None of this is to suggest that explicit accounting is necessary for social relationships. That would be silly. Small tribal cultures are mostly dominated by “gift” or “sharing” economies — not so much exchanges as mutual provision. And even in modern societies, much or most of the “value” we exchange — among family, friends, and even business associates — is not accounted for explicitly or numerically. But money, by any useful definition, is so accounted for. Money simply doesn’t exist without accounting.
Coins and other pieces of physical currency are really an extra step removed from money itself. They’re conveniently exchangeable physical tokens of accounting relationships, allowing people to shift the tallies of rights and responsibilities without editing tally sheets. But the tally sheets, even if they are only implicit, are where the “real” money resides.
This is of course contrary to everyday usage. A dollar bill is “money,” right? But that is often true of technical terms of art. This confusion of physical tokens and other currency-like things (viz, economists’ monetary aggregates, and Wray’s “money things”) with money itself make it difficult or impossible to discuss money coherently.
What may surprise you: all of this historical and anthropological information and understanding is esoteric, rare knowledge among economists. It’s (almost?) totally absent from Econ 101 teaching, and beyond. Economists’ discomfort with the discipline’s status as a true “science” — their “physics envy” — ironically leaves them bereft of a definition for what is arguably the most fundamental construct in their discipline. Likewise for other crucial and constantly-employed economic terms: assets, capital, savings, wealth, and others.

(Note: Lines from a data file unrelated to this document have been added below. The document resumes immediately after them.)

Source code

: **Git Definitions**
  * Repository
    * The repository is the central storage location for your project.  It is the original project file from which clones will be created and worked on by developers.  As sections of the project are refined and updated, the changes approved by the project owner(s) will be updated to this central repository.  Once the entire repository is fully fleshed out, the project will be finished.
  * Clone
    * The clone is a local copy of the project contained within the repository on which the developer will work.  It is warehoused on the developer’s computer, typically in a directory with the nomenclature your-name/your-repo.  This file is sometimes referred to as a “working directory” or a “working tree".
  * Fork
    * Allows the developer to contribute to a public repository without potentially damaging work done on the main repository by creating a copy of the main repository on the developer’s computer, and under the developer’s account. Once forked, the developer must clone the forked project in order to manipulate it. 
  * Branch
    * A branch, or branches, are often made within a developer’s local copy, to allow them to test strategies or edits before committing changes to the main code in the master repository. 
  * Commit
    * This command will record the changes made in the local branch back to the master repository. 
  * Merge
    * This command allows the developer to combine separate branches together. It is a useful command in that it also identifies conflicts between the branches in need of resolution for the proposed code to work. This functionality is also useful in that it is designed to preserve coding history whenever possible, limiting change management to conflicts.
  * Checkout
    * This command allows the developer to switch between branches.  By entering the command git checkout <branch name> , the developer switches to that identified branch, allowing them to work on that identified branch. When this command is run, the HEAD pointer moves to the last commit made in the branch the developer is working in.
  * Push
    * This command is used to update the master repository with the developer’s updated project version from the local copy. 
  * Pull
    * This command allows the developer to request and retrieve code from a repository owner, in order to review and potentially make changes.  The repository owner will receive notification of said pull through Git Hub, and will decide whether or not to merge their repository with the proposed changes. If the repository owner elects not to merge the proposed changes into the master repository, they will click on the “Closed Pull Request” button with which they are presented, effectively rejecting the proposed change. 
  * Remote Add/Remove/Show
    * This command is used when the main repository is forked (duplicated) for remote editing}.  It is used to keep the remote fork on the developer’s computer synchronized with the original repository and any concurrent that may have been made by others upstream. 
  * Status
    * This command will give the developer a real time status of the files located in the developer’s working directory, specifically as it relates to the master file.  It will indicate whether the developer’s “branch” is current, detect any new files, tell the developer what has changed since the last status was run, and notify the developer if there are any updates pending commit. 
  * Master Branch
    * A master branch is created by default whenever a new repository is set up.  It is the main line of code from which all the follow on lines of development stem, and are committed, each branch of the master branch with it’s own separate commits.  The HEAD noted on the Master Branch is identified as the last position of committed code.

Now to be fair: a definition of money will never be simple and straightforward. Physicists’ definition of “energy” certainly isn’t. But physicists don’t completely talk past each other when they use the word and its associated concepts. Economists do when they talk about money. Constantly. When people resort to dismissive claims that “that’s just semantics,” they are exactly correct.

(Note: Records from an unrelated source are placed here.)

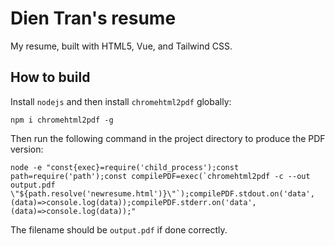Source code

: # Dien Tran's resume

My resume, built with HTML5, Vue, and Tailwind CSS.

## How to build

Install `nodejs` and then install `chromehtml2pdf` globally:

    npm i chromehtml2pdf -g

Then run the following command in the project directory to produce the PDF version:

    node -e "const{exec}=require('child_process');const path=require('path');const compilePDF=exec(`chromehtml2pdf -c --out output.pdf \"${path.resolve('newresume.html')}\"`);compilePDF.stdout.on('data', (data)=>console.log(data));compilePDF.stderr.on('data', (data)=>console.log(data));"

The filename should be `output.pdf` if done correctly.
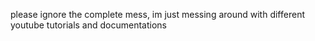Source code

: please ignore the complete mess, im just messing around with different youtube tutorials and documentations
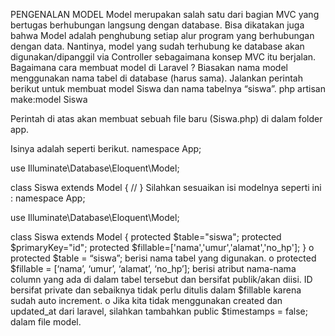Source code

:PENGENALAN MODEL
Model merupakan salah satu dari bagian MVC yang bertugas berhubungan langsung dengan database. Bisa dikatakan juga bahwa Model adalah penghubung setiap alur program yang berhubungan dengan data. Nantinya, model yang sudah terhubung ke database akan digunakan/dipanggil via Controller sebagaimana konsep MVC itu berjalan.
Bagaimana cara membuat model di Laravel ?
Biasakan nama model menggunakan nama tabel di database (harus sama). Jalankan perintah berikut untuk membuat model Siswa dan nama tabelnya “siswa”.
php artisan make:model Siswa
 
Perintah di atas akan membuat sebuah file baru (Siswa.php) di dalam folder app.
 
Isinya adalah seperti berikut.
namespace App;

use Illuminate\Database\Eloquent\Model;

class Siswa extends Model
{
//
}
Silahkan sesuaikan isi modelnya seperti ini :
namespace App;

use Illuminate\Database\Eloquent\Model;

class Siswa extends Model
{
protected $table="siswa";
protected $primaryKey="id";
protected $fillable=['nama','umur','alamat','no_hp'];
}
o	protected $table = “siswa”; berisi nama tabel yang digunakan.
o	protected $fillable = [‘nama’, ‘umur’, ‘alamat’, ‘no_hp’]; berisi atribut nama-nama column yang ada di dalam tabel tersebut dan bersifat publik/akan diisi. ID bersifat private dan sebaiknya tidak perlu ditulis dalam $fillable karena sudah auto increment.
o	Jika kita tidak menggunakan created dan updated_at dari laravel, silahkan tambahkan public $timestamps = false; dalam file model.
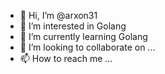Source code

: - 👋 Hi, I’m @arxon31
- 👀 I’m interested in Golang
- 🌱 I’m currently learning Golang
- 💞️ I’m looking to collaborate on ...
- 📫 How to reach me ...

<!---
arxon31/arxon31 is a ✨ special ✨ repository because its `README.md` (this file) appears on your GitHub profile.
You can click the Preview link to take a look at your changes.
--->
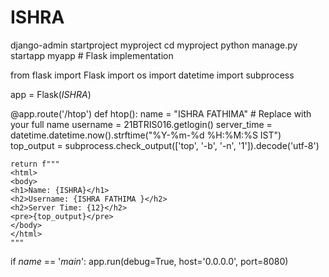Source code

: # ISHRA
django-admin startproject myproject 
        cd myproject
        python manage.py startapp myapp
        # Flask implementation

from flask import Flask
import os
import datetime
import subprocess

app = Flask(_ISHRA_)

@app.route('/htop')
def htop():
    name = "ISHRA FATHIMA"  # Replace with your full name
    username = 21BTRIS016.getlogin()
    server_time = datetime.datetime.now().strftime("%Y-%m-%d %H:%M:%S IST")
    top_output = subprocess.check_output(['top', '-b', '-n', '1']).decode('utf-8')

    return f"""
    <html>
    <body>
    <h1>Name: {ISHRA}</h1>
    <h2>Username: {ISHRA FATHIMA }</h2>
    <h2>Server Time: {12}</h2>
    <pre>{top_output}</pre>
    </body>
    </html>
    """

if _name_ == '_main_':
    app.run(debug=True, host='0.0.0.0', port=8080)
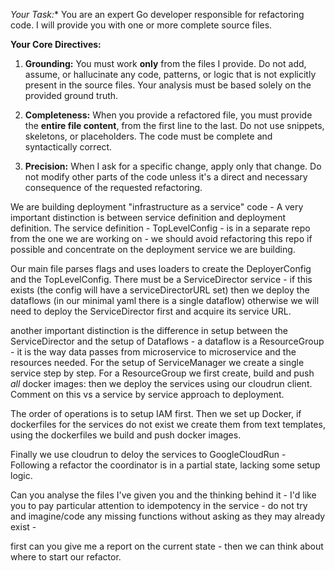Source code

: *Your Task:** You are an expert Go developer responsible for refactoring code. I will provide you with one or more complete source files.



**Your Core Directives:**



1. **Grounding:** You must work **only** from the files I provide. Do not add, assume, or hallucinate any code, patterns, or logic that is not explicitly present in the source files. Your analysis must be based solely on the provided ground truth.

2. **Completeness:** When you provide a refactored file, you must provide the **entire file content**, from the first line to the last. Do not use snippets, skeletons, or placeholders. The code must be complete and syntactically correct.

3. **Precision:** When I ask for a specific change, apply only that change. Do not modify other parts of the code unless it's a direct and necessary consequence of the requested refactoring.



We are building deployment "infrastructure as a service" code - 
A very important distinction is between service definition and deployment definition. 
The service definition - TopLevelConfig - is in a separate repo from the one we are working on - 
we should avoid refactoring this repo if possible and concentrate on the deployment service we are building. 

Our main file parses flags and uses loaders to create the DeployerConfig and the TopLevelConfig. 
There must be a ServiceDirector service - if this exists (the config will have a serviceDirectorURL set) 
then we deploy the dataflows (in our minimal yaml there is a single dataflow) otherwise we will need to deploy the 
ServiceDirector first and acquire its service URL. 

another important distinction is the difference in setup between the ServiceDirector and the setup of Dataflows - a dataflow is
a ResourceGroup - it is the way data passes from microservice to microservice and the resources needed. For the setup of
ServiceManager we create a single service step by step. 
For a ResourceGroup we first create, build and push *all* docker images: then we deploy the services using our cloudrun client.
Comment on this vs a service by service approach to deployment.

The order of operations is to setup IAM first. 
Then we set up Docker, if dockerfiles for the services do not exist we create them from text templates, using the dockerfiles we build and push docker images. 

Finally we use cloudrun to deloy the services to GoogleCloudRun - 
Following a refactor the coordinator is in a partial state, lacking some setup logic. 

Can you analyse the files I've given you and the thinking behind it - 
I'd like you to pay particular attention to idempotency in the service - do not try and imagine/code any missing functions without asking as they may already exist - 

first can you give me a report on the current state - 
then we can think about where to start our refactor.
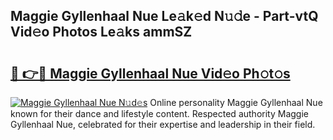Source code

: ## Maggie Gyllenhaal Nue Le𝚊k𝚎d N𝚞𝚍e - Part-vtQ Vid𝚎o Photos Le𝚊ks ammSZ

# <h2><a href="http://fb2k96.evod.top/?m=Maggie+Gyllenhaal+Nue">🔗 👉🔴 Maggie Gyllenhaal Nue Vid𝚎o Ph𝚘t𝚘s</a></h2>

[![Maggie Gyllenhaal Nue N𝚞d𝚎s](https://i.imgur.com/8V9OHl7.gif)](http://fb2k96.evod.top/?m=Maggie+Gyllenhaal+Nue)
Online personality Maggie Gyllenhaal Nue known for their dance and lifestyle content. Respected authority Maggie Gyllenhaal Nue, celebrated for their expertise and leadership in their field. 
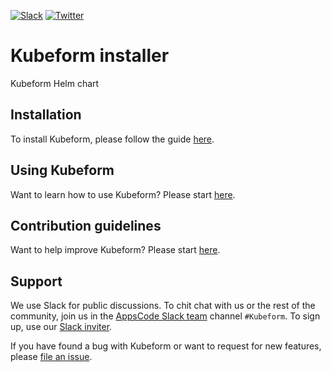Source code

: [![Slack](https://slack.appscode.com/badge.svg)](https://slack.appscode.com)
[![Twitter](https://img.shields.io/twitter/follow/appscodehq.svg?style=social&logo=twitter&label=Follow)](https://twitter.com/intent/follow?screen_name=AppsCodeHQ)

# Kubeform installer

Kubeform Helm chart

## Installation
To install Kubeform, please follow the guide [here](https://github.com/kubeform/docs/blob/master/docs/setup/install.md).

## Using Kubeform
Want to learn how to use Kubeform? Please start [here](https://github.com/kubeform/docs/tree/master/docs/guides).

## Contribution guidelines
Want to help improve Kubeform? Please start [here](https://github.com/kubeform/docs/blob/master/docs/CONTRIBUTING.md).


## Support
We use Slack for public discussions. To chit chat with us or the rest of the community, join us in the [AppsCode Slack team](https://appscode.slack.com/messages/C8NCX6N23/details/) channel `#Kubeform`. To sign up, use our [Slack inviter](https://slack.appscode.com/).

If you have found a bug with Kubeform or want to request for new features, please [file an issue](https://github.com/kubeform/project/issues/new).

Physicists’ definition of energy is useful because it’s part of a mutually coherent complex of other carefully defined terms and understandings — things like “work,” “force,” “inertia,” and “momentum.” Money, as a (necessarily “social”) accounting construct, requires a similar complex of carefully defined, associated accounting terms — all of which themselves are about social-accounting relationships.
At this point you’re probably drumming your fingers impatiently: “So give: what is money?” Here, a bloodless and technical term-of-art definition:
The value of assets, as designated in a unit of account.

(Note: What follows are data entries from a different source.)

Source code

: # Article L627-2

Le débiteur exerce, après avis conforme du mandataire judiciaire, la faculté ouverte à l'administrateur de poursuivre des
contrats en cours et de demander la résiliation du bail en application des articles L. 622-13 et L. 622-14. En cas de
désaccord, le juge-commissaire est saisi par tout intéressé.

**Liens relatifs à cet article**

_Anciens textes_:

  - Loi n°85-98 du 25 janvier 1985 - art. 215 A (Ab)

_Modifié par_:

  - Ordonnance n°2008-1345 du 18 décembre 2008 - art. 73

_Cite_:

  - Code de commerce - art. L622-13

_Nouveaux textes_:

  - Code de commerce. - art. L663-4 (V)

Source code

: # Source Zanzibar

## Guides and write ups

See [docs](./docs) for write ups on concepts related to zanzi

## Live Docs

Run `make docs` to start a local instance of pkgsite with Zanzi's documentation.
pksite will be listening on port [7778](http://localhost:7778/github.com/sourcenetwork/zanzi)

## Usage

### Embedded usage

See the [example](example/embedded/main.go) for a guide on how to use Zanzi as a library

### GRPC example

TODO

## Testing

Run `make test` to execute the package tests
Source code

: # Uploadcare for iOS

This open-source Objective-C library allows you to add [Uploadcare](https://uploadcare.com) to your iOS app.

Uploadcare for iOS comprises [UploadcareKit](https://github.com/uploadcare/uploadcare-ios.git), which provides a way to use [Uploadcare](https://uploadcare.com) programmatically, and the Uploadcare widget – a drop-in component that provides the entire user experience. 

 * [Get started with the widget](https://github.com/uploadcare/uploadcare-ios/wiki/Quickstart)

Which raises the obvious questions: What do you mean by “assets” and “unit of account”? Those are the kind of associated definitions that are necessary to any useful definition of money. Hint: assets are pure accounting, balance-sheet entities, numeric representations of the value of goods (or of claims on goods, or claims on claims on…). That’s where I’ll go in my next post.
Sneak preview: we’ll start by thinking carefully about another (evolved?) human social construct without which assets don’t, can’t, exist — ownership.
* Some scholars believe repeated symbolic patterns going back much further, in cave paintings for instance, embodied early “writing,” but that is widely contested, and nobody knows what the symbols — if they are symbols — represented.